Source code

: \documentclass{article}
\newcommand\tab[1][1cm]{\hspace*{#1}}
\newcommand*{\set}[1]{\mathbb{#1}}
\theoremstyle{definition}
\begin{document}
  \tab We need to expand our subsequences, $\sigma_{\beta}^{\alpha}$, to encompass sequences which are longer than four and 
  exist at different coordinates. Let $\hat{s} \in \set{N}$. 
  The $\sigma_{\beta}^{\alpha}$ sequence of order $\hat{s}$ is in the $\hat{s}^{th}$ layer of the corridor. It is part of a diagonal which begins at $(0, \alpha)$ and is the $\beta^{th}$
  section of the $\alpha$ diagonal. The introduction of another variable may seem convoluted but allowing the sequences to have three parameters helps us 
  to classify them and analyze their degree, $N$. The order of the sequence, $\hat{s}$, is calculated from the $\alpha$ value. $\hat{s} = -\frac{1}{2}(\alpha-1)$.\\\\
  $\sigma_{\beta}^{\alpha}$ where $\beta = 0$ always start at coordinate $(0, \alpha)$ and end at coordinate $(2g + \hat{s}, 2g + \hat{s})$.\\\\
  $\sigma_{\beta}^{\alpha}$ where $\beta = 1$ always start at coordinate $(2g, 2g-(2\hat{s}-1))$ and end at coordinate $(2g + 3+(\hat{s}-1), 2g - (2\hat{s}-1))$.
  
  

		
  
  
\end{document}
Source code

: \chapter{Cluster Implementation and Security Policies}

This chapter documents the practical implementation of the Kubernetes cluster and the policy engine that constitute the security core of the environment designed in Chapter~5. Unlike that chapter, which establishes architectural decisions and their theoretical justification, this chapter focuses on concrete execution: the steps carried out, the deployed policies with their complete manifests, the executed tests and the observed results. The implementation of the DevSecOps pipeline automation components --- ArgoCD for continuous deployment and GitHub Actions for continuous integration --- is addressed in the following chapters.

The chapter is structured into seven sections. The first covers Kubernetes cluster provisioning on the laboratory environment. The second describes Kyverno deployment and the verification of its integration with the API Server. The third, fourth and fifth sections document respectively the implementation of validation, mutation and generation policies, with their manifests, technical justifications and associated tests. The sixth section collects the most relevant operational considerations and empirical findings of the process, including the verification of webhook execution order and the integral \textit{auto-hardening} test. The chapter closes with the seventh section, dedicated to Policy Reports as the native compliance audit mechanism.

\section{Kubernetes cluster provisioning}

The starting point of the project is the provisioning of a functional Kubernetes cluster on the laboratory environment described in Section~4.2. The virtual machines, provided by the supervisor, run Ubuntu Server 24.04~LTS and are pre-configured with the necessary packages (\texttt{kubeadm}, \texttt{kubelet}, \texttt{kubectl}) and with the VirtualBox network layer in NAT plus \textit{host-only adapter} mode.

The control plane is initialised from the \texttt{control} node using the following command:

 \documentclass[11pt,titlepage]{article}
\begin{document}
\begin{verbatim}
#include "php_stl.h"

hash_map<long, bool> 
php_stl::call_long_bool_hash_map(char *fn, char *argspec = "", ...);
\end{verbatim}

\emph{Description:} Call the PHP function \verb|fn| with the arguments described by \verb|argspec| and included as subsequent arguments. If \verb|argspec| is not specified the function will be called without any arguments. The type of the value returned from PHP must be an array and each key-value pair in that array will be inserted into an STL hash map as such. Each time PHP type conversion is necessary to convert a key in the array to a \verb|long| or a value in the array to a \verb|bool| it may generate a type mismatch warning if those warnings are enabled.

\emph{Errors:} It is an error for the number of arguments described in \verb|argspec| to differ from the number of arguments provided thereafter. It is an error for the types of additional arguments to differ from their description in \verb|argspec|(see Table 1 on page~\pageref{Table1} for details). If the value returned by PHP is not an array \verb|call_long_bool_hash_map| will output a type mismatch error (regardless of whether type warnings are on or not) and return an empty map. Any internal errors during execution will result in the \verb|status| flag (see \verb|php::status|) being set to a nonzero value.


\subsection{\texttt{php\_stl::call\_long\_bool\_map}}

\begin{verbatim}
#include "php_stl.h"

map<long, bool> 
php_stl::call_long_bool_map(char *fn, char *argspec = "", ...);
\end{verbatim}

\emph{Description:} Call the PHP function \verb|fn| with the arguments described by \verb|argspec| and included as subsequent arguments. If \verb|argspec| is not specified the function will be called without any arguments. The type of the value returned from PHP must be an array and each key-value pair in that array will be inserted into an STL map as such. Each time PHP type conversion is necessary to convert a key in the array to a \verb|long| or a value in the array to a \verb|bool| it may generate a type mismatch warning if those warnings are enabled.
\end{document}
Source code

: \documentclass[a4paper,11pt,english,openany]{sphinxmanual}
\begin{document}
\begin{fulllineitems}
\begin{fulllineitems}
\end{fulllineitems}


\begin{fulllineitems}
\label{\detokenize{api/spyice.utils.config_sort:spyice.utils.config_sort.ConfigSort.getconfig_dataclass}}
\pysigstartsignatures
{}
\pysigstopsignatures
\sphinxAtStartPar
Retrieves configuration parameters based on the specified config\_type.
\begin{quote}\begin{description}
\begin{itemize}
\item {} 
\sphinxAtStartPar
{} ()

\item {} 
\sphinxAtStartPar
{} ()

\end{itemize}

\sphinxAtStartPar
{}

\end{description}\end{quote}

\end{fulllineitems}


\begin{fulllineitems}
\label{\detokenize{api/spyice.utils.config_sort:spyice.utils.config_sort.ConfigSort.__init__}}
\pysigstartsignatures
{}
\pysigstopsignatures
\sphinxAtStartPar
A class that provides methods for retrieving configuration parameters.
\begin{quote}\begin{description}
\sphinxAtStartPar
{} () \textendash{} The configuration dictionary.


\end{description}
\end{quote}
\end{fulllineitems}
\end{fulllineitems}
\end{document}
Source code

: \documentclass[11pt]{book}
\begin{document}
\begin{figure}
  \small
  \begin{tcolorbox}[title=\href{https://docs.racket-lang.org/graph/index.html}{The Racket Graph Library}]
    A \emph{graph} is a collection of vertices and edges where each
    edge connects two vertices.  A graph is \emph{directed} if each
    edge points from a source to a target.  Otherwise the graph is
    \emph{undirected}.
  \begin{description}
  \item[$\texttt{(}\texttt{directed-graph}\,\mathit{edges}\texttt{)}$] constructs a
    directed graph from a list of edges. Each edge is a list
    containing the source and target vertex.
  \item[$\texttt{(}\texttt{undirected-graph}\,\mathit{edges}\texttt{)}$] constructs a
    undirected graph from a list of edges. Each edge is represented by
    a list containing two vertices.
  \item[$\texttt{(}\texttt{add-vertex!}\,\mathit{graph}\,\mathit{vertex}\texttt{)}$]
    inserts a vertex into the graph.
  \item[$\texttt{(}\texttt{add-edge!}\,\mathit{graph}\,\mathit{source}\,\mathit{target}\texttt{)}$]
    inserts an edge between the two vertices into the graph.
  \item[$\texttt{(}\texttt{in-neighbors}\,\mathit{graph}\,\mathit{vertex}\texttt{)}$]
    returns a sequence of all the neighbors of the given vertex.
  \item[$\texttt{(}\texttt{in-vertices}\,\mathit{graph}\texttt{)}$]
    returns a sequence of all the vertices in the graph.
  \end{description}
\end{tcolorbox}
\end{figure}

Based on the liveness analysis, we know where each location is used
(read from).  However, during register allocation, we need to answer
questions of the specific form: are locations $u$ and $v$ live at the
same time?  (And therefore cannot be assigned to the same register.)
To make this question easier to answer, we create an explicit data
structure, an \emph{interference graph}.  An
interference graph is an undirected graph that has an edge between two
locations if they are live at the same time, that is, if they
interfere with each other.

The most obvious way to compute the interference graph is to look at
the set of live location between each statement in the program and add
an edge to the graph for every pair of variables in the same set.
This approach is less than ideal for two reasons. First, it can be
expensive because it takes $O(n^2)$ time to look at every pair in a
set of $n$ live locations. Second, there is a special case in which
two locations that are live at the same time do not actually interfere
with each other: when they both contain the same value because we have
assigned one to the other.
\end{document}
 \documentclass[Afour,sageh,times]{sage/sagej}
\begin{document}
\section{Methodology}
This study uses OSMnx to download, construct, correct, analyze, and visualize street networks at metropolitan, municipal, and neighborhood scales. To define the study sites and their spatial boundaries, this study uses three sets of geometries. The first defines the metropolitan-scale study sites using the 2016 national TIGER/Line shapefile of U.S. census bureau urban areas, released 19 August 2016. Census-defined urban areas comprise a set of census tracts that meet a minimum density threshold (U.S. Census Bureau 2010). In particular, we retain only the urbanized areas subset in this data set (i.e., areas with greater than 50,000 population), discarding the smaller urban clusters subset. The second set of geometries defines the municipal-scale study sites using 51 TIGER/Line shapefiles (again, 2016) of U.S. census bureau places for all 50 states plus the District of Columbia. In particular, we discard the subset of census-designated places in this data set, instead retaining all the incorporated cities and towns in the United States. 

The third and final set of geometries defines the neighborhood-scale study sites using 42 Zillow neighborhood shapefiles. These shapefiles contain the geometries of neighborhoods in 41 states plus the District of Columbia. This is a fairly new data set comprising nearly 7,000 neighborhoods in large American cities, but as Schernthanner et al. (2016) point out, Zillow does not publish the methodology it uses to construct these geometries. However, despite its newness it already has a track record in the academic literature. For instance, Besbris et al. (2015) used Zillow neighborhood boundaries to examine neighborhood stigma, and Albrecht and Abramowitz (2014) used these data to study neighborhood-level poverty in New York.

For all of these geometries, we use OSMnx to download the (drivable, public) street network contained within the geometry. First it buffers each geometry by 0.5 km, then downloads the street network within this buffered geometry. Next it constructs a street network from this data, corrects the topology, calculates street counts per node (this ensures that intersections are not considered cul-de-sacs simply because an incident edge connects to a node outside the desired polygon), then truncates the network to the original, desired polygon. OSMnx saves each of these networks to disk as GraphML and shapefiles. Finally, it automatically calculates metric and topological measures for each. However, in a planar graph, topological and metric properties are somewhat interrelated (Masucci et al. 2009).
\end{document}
---*---
Required action: From the first line above through the line that contains "sequence of order", quote each line exactly. Output nothing more.

Expected output:
Source code

: \documentclass{article}
\newcommand\tab[1][1cm]{\hspace*{#1}}
\newcommand*{\set}[1]{\mathbb{#1}}
\theoremstyle{definition}
\begin{document}
  \tab We need to expand our subsequences, $\sigma_{\beta}^{\alpha}$, to encompass sequences which are longer than four and 
  exist at different coordinates. Let $\hat{s} \in \set{N}$. 
  The $\sigma_{\beta}^{\alpha}$ sequence of order $\hat{s}$ is in the $\hat{s}^{th}$ layer of the corridor. It is part of a diagonal which begins at $(0, \alpha)$ and is the $\beta^{th}$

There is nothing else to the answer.